Cela a commencé sur TikTok. Ensuite, cela s’est propagé à Pinterest, Instagram et YouTube. La tendance tradwife n’est pas qu’un simple hashtag. Il s’agit d’un style de vie organisé diffusé en temps réel.
Une tradwife est une femme mariée qui choisit activement les rôles de genre traditionnels. Elle adhère à l’idée que son domaine principal est la maison. Son objectif ? Faire du pain à partir de zéro. Coudre des robes. Élever des enfants. Gérer un ménage sans que les commodités modernes dominent sa journée. Elle partage cette vie en ligne. Le contenu est soigné. Chaud. Souvent nostalgique d’une époque pré-féministe.

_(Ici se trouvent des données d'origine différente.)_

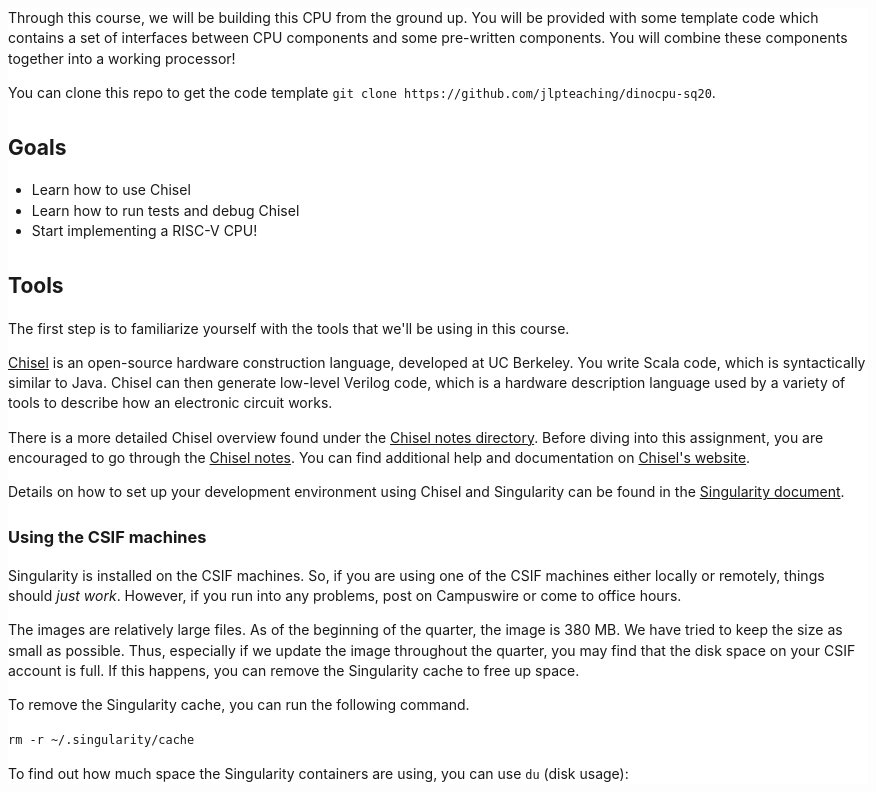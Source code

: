 Through this course, we will be building this CPU from the ground up.
You will be provided with some template code which contains a set of interfaces between CPU components and some pre-written components.
You will combine these components together into a working processor!

You can clone this repo to get the code template `git clone https://github.com/jlpteaching/dinocpu-sq20`.

## Goals

- Learn how to use Chisel
- Learn how to run tests and debug Chisel
- Start implementing a RISC-V CPU!

## Tools

The first step is to familiarize yourself with the tools that we'll be using in this course.

[Chisel](https://chisel.eecs.berkeley.edu/) is an open-source hardware construction language, developed at UC Berkeley.
You write Scala code, which is syntactically similar to Java.
Chisel can then generate low-level Verilog code, which is a hardware description language used by a variety of tools to describe how an electronic circuit works.

There is a more detailed Chisel overview found under the [Chisel notes directory](../documentation/chisel-notes/overview.md).
Before diving into this assignment, you are encouraged to go through the [Chisel notes](../documentation/chisel-notes/overview.md).
You can find additional help and documentation on [Chisel's website](https://chisel.eecs.berkeley.edu/).

Details on how to set up your development environment using Chisel and Singularity can be found in the [Singularity document](../documentation/singularity.md).

### Using the CSIF machines

Singularity is installed on the CSIF machines.
So, if you are using one of the CSIF machines either locally or remotely, things should *just work*.
However, if you run into any problems, post on Campuswire or come to office hours.

The images are relatively large files.
As of the beginning of the quarter, the image is 380 MB.
We have tried to keep the size as small as possible.
Thus, especially if we update the image throughout the quarter, you may find that the disk space on your CSIF account is full.
If this happens, you can remove the Singularity cache to free up space.

To remove the Singularity cache, you can run the following command.

```
rm -r ~/.singularity/cache
```

To find out how much space the Singularity containers are using, you can use `du` (disk usage):
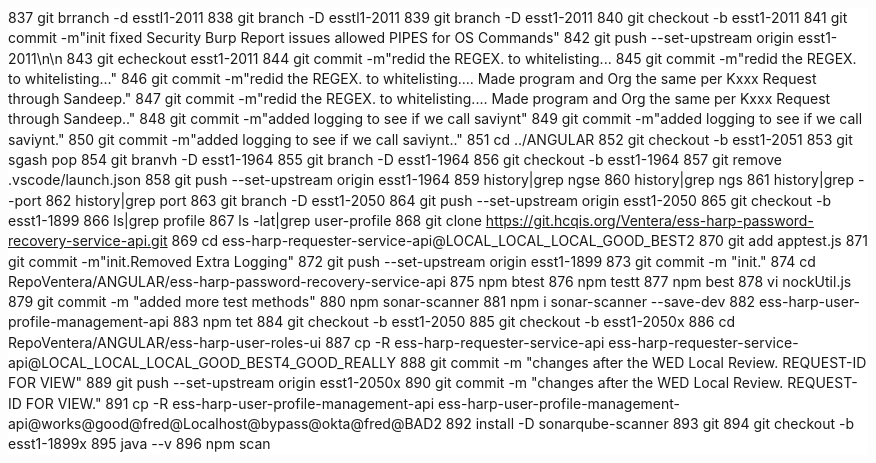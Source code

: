   837  git brranch -d esstl1-2011
  838  git branch -D esstl1-2011
  839  git branch -D esst1-2011
  840  git checkout -b esst1-2011
  841  git commit -m"init fixed Security Burp Report issues allowed PIPES for OS Commands"
  842  git push --set-upstream origin esst1-2011\n\n
  843  git echeckout esst1-2011
  844  git commit -m"redid the REGEX.  to whitelisting...
  845  git commit -m"redid the REGEX.  to whitelisting..."
  846  git commit -m"redid the REGEX.  to whitelisting....  Made program and Org the same per Kxxx Request through Sandeep."
  847  git commit -m"redid the REGEX.  to whitelisting....  Made program and Org the same per Kxxx Request through Sandeep.."
  848  git commit -m"added logging to see if we call saviynt"
  849  git commit -m"added logging to see if we call saviynt."
  850  git commit -m"added logging to see if we call saviynt.."
  851  cd ../ANGULAR
  852  git checkout -b esst1-2051
  853  git sgash pop
  854  git branvh -D esst1-1964
  855  git branch -D esst1-1964
  856  git checkout -b esst1-1964
  857  git remove .vscode/launch.json
  858  git push --set-upstream origin esst1-1964
  859  history|grep ngse
  860  history|grep ngs
  861  history|grep --port
  862  history|grep port
  863  git branch -D esst1-2050
  864  git push --set-upstream origin esst1-2050
  865  git checkout -b esst1-1899
  866  ls|grep profile
  867  ls -lat|grep user-profile
  868  git clone https://git.hcqis.org/Ventera/ess-harp-password-recovery-service-api.git
  869  cd ess-harp-requester-service-api@LOCAL_LOCAL_LOCAL_GOOD_BEST2
  870  git add apptest.js
  871  git commit -m"init.Removed Extra Logging"
  872  git push --set-upstream origin esst1-1899
  873  git commit -m "init."
  874  cd RepoVentera/ANGULAR/ess-harp-password-recovery-service-api
  875  npm btest
  876  npm testt
  877  npm best
  878  vi nockUtil.js
  879  git commit -m "added more test methods"
  880  npm sonar-scanner
  881  npm i sonar-scanner --save-dev
  882  ess-harp-user-profile-management-api
  883  npm tet
  884  git checkout -b esst1-2050
  885  git checkout -b esst1-2050x
  886  cd RepoVentera/ANGULAR/ess-harp-user-roles-ui
  887  cp -R ess-harp-requester-service-api ess-harp-requester-service-api@LOCAL_LOCAL_LOCAL_GOOD_BEST4_GOOD_REALLY
  888  git commit -m "changes after the WED Local Review.  REQUEST-ID FOR VIEW"
  889  git push --set-upstream origin esst1-2050x
  890  git commit -m "changes after the WED Local Review.  REQUEST-ID FOR VIEW."
  891  cp -R ess-harp-user-profile-management-api ess-harp-user-profile-management-api@works@good@fred@Localhost@bypass@okta@fred@BAD2
  892  install -D sonarqube-scanner
  893  git
  894  git checkout -b esst1-1899x
  895  java --v
  896  npm scan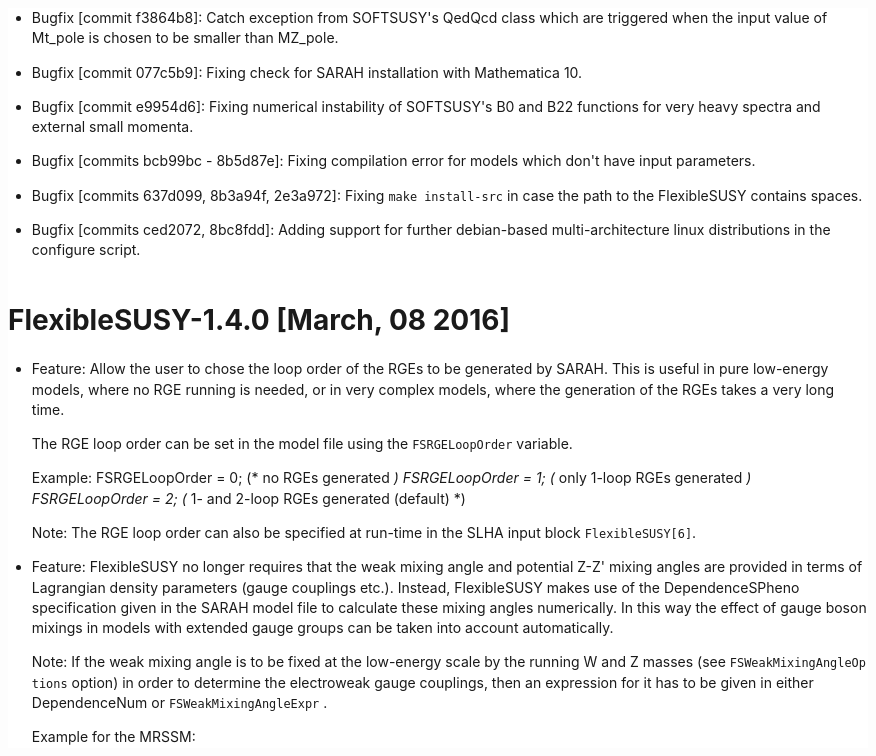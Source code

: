  * Bugfix [commit f3864b8]: Catch exception from SOFTSUSY's QedQcd
   class which are triggered when the input value of Mt_pole is chosen
   to be smaller than MZ_pole.

 * Bugfix [commit 077c5b9]: Fixing check for SARAH installation with
   Mathematica 10.

 * Bugfix [commit e9954d6]: Fixing numerical instability of SOFTSUSY's
   B0 and B22 functions for very heavy spectra and external small
   momenta.

 * Bugfix [commits bcb99bc - 8b5d87e]: Fixing compilation error for
   models which don't have input parameters.

 * Bugfix [commits 637d099, 8b3a94f, 2e3a972]: Fixing `make
   install-src` in case the path to the FlexibleSUSY contains spaces.

 * Bugfix [commits ced2072, 8bc8fdd]: Adding support for further
   debian-based multi-architecture linux distributions in the
   configure script.

FlexibleSUSY-1.4.0 [March, 08 2016]
===================================

 * Feature: Allow the user to chose the loop order of the RGEs to be
   generated by SARAH.  This is useful in pure low-energy models,
   where no RGE running is needed, or in very complex models, where
   the generation of the RGEs takes a very long time.

   The RGE loop order can be set in the model file using the
   `FSRGELoopOrder` variable.

   Example:
       FSRGELoopOrder = 0; (* no RGEs generated *)
       FSRGELoopOrder = 1; (* only 1-loop RGEs generated *)
       FSRGELoopOrder = 2; (* 1- and 2-loop RGEs generated (default) *)

   Note: The RGE loop order can also be specified at run-time in the
   SLHA input block `FlexibleSUSY[6]`.

 * Feature: FlexibleSUSY no longer requires that the weak mixing angle
   and potential Z-Z' mixing angles are provided in terms of
   Lagrangian density parameters (gauge couplings etc.).  Instead,
   FlexibleSUSY makes use of the DependenceSPheno specification given
   in the SARAH model file to calculate these mixing angles
   numerically.  In this way the effect of gauge boson mixings in
   models with extended gauge groups can be taken into account
   automatically.

   Note: If the weak mixing angle is to be fixed at the low-energy
   scale by the running W and Z masses (see `FSWeakMixingAngleOptions`
   option) in order to determine the electroweak gauge couplings, then
   an expression for it has to be given in either DependenceNum or
   `FSWeakMixingAngleExpr` .

   Example for the MRSSM:

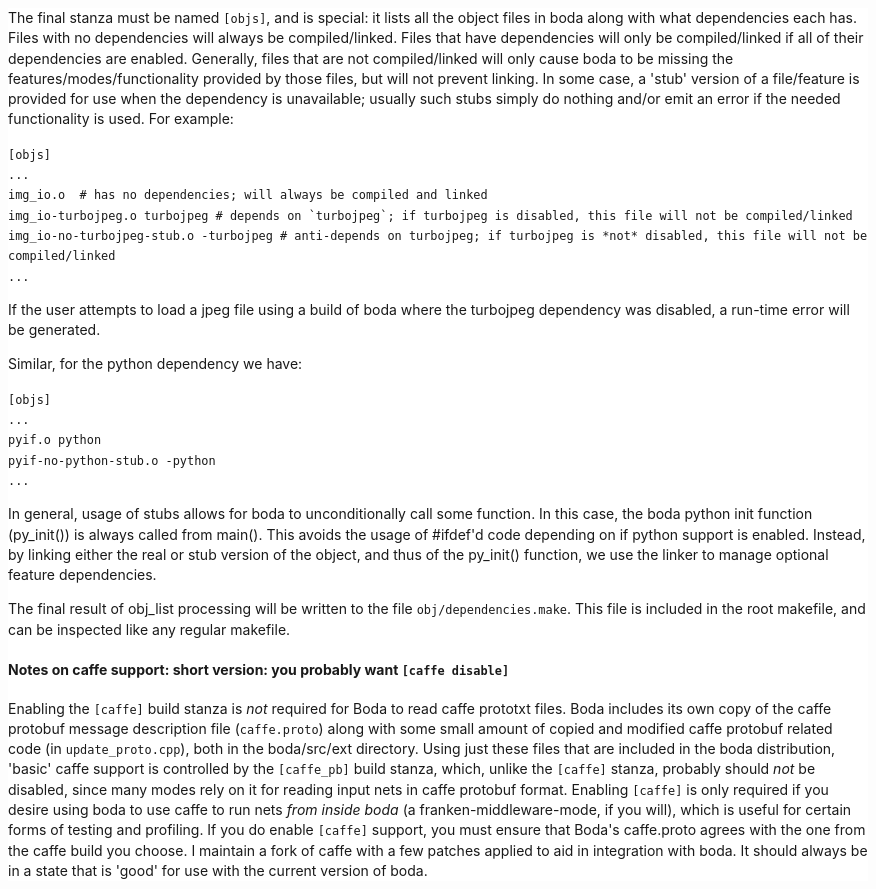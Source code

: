 The final stanza must be named `[objs]`, and is special: it lists all the object files in boda along with what dependencies each has.
Files with no dependencies will always be compiled/linked.
Files that have dependencies will only be compiled/linked if all of their dependencies are enabled.
Generally, files that are not compiled/linked will only cause boda to be missing the features/modes/functionality provided by those files, but will not prevent linking.
In some case, a 'stub' version of a file/feature is provided for use when the dependency is unavailable; usually such stubs simply do nothing and/or emit an error if the needed functionality is used.
For example:

    [objs]
    ...
    img_io.o  # has no dependencies; will always be compiled and linked
    img_io-turbojpeg.o turbojpeg # depends on `turbojpeg`; if turbojpeg is disabled, this file will not be compiled/linked
    img_io-no-turbojpeg-stub.o -turbojpeg # anti-depends on turbojpeg; if turbojpeg is *not* disabled, this file will not be compiled/linked
    ...

If the user attempts to load a jpeg file using a build of boda where the turbojpeg dependency was disabled, a run-time error will be generated. 

Similar, for the python dependency we have: 

    [objs]
    ...
    pyif.o python
    pyif-no-python-stub.o -python
    ...

In general, usage of stubs allows for boda to unconditionally call some function. In this case, the boda python init function (py_init()) is always called from main(). This avoids the usage of #ifdef'd code depending on if python support is enabled. Instead, by linking either the real or stub version of the object, and thus of the py_init() function, we use the linker to manage optional feature dependencies.

The final result of obj_list processing will be written to the file `obj/dependencies.make`. This file is included in the root makefile, and can be inspected like any regular makefile.

#### Notes on caffe support: short version: you probably want `[caffe disable]`

Enabling the `[caffe]` build stanza is *not* required for Boda to read caffe prototxt files.
Boda includes its own copy of the caffe protobuf message description file (`caffe.proto`) along with some small amount of copied and modified caffe protobuf related code (in `update_proto.cpp`), both in the boda/src/ext directory.
Using just these files that are included in the boda distribution, 'basic' caffe support is controlled by the `[caffe_pb]` build stanza, which, unlike the `[caffe]` stanza, probably should *not* be disabled, since many modes rely on it for reading input nets in caffe protobuf format.
Enabling `[caffe]` is only required if you desire using boda to use caffe to run nets *from inside boda* (a franken-middleware-mode, if you will), which is useful for certain forms of testing and profiling.
If you do enable `[caffe]` support, you must ensure that Boda's caffe.proto agrees with the one from the caffe build you choose.
I maintain a fork of caffe with a few patches applied to aid in integration with boda.
It should always be in a state that is 'good' for use with the current version of boda.
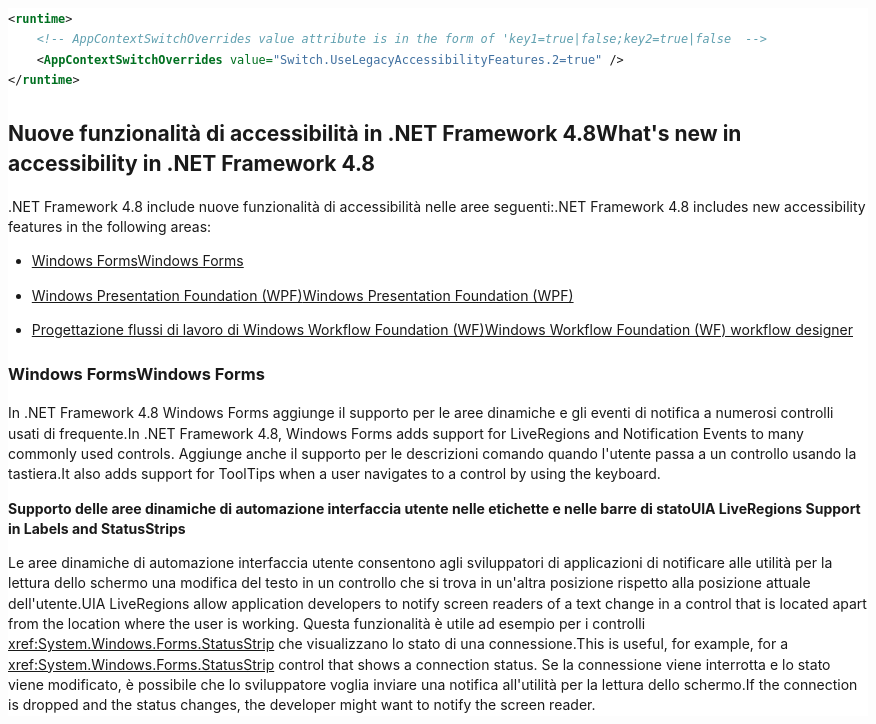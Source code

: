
 ```xml
<runtime>
    <!-- AppContextSwitchOverrides value attribute is in the form of 'key1=true|false;key2=true|false  -->
    <AppContextSwitchOverrides value="Switch.UseLegacyAccessibilityFeatures.2=true" />
</runtime>
```

## <a name="whats-new-in-accessibility-in-net-framework-48"></a><span data-ttu-id="82083-131">Nuove funzionalità di accessibilità in .NET Framework 4.8</span><span class="sxs-lookup"><span data-stu-id="82083-131">What's new in accessibility in .NET Framework 4.8</span></span>

<span data-ttu-id="82083-132">.NET Framework 4.8 include nuove funzionalità di accessibilità nelle aree seguenti:</span><span class="sxs-lookup"><span data-stu-id="82083-132">.NET Framework 4.8 includes new accessibility features in the following areas:</span></span>

- [<span data-ttu-id="82083-133">Windows Forms</span><span class="sxs-lookup"><span data-stu-id="82083-133">Windows Forms</span></span>](#winforms48)

- [<span data-ttu-id="82083-134">Windows Presentation Foundation (WPF)</span><span class="sxs-lookup"><span data-stu-id="82083-134">Windows Presentation Foundation (WPF)</span></span>](#wpf48)

- [<span data-ttu-id="82083-135">Progettazione flussi di lavoro di Windows Workflow Foundation (WF)</span><span class="sxs-lookup"><span data-stu-id="82083-135">Windows Workflow Foundation (WF) workflow designer</span></span>](#wf48)

<a name="winforms48"></a>

### <a name="windows-forms"></a><span data-ttu-id="82083-136">Windows Forms</span><span class="sxs-lookup"><span data-stu-id="82083-136">Windows Forms</span></span>

<span data-ttu-id="82083-137">In .NET Framework 4.8 Windows Forms aggiunge il supporto per le aree dinamiche e gli eventi di notifica a numerosi controlli usati di frequente.</span><span class="sxs-lookup"><span data-stu-id="82083-137">In .NET Framework 4.8, Windows Forms adds support for LiveRegions and Notification Events to many commonly used controls.</span></span> <span data-ttu-id="82083-138">Aggiunge anche il supporto per le descrizioni comando quando l'utente passa a un controllo usando la tastiera.</span><span class="sxs-lookup"><span data-stu-id="82083-138">It also adds support for ToolTips when a user navigates to a control by using the keyboard.</span></span>

<span data-ttu-id="82083-139">**Supporto delle aree dinamiche di automazione interfaccia utente nelle etichette e nelle barre di stato**</span><span class="sxs-lookup"><span data-stu-id="82083-139">**UIA LiveRegions Support in Labels and StatusStrips**</span></span>

<span data-ttu-id="82083-140">Le aree dinamiche di automazione interfaccia utente consentono agli sviluppatori di applicazioni di notificare alle utilità per la lettura dello schermo una modifica del testo in un controllo che si trova in un'altra posizione rispetto alla posizione attuale dell'utente.</span><span class="sxs-lookup"><span data-stu-id="82083-140">UIA LiveRegions allow application developers to notify screen readers of a text change in a control that is located apart from the location where the user is working.</span></span> <span data-ttu-id="82083-141">Questa funzionalità è utile ad esempio per i controlli <xref:System.Windows.Forms.StatusStrip> che visualizzano lo stato di una connessione.</span><span class="sxs-lookup"><span data-stu-id="82083-141">This is useful, for example, for a <xref:System.Windows.Forms.StatusStrip> control that shows a connection status.</span></span> <span data-ttu-id="82083-142">Se la connessione viene interrotta e lo stato viene modificato, è possibile che lo sviluppatore voglia inviare una notifica all'utilità per la lettura dello schermo.</span><span class="sxs-lookup"><span data-stu-id="82083-142">If the connection is dropped and the status changes, the developer might want to notify the screen reader.</span></span>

Le terme lui-même est un portemanteau. Il fusionne « traditionnel » et « épouse ». Il a gagné en popularité au début de la pandémie de COVID-19. Les confinements ont contraint de nombreuses personnes à retourner dans leurs espaces domestiques. Pour certains, c’était le moment de se retirer. Pour trouver du réconfort dans la routine. Rejeter la culture de l’agitation qui avait défini leur vie professionnelle.
Mais ce mouvement divise profondément.
Les critiques y voient un rejet direct du féminisme. Ils considèrent l’esthétique comme un retour à un temps plus simple, plus sûr, mais finalement moins libre. Ils soutiennent que cela sape des décennies de progrès en faveur de l’autonomie et de l’indépendance économique des femmes. Pour eux, la tendance semble performative. Un privilège masqué en piété.
D’autres résistent durement. Ils soutiennent que ce choix est exactement ce que le féminisme était censé permettre. Si les femmes peuvent lutter pour le droit de travailler, de diriger et d’être indépendantes, ne devraient-elles pas également avoir le droit de rester à la maison ? Choisir la soumission ? Rejeter le marché du travail s’ils le souhaitent ?
“Est-ce de l’oppression si elle sourit pendant qu’elle reste ?”
Le débat ne concerne pas seulement le pain. Il s’agit de savoir qui contrôle le récit de la vie des femmes. L’esthétique tradwife offre une évasion séduisante du stress moderne. Mais cela ouvre également la porte à des questions inconfortables sur l’autonomie, l’économie et la définition de la liberté au 21e siècle.
Où se situe la frontière entre choix et contrainte ? L’algorithme s’en fiche. Il continue simplement à diffuser les vidéos.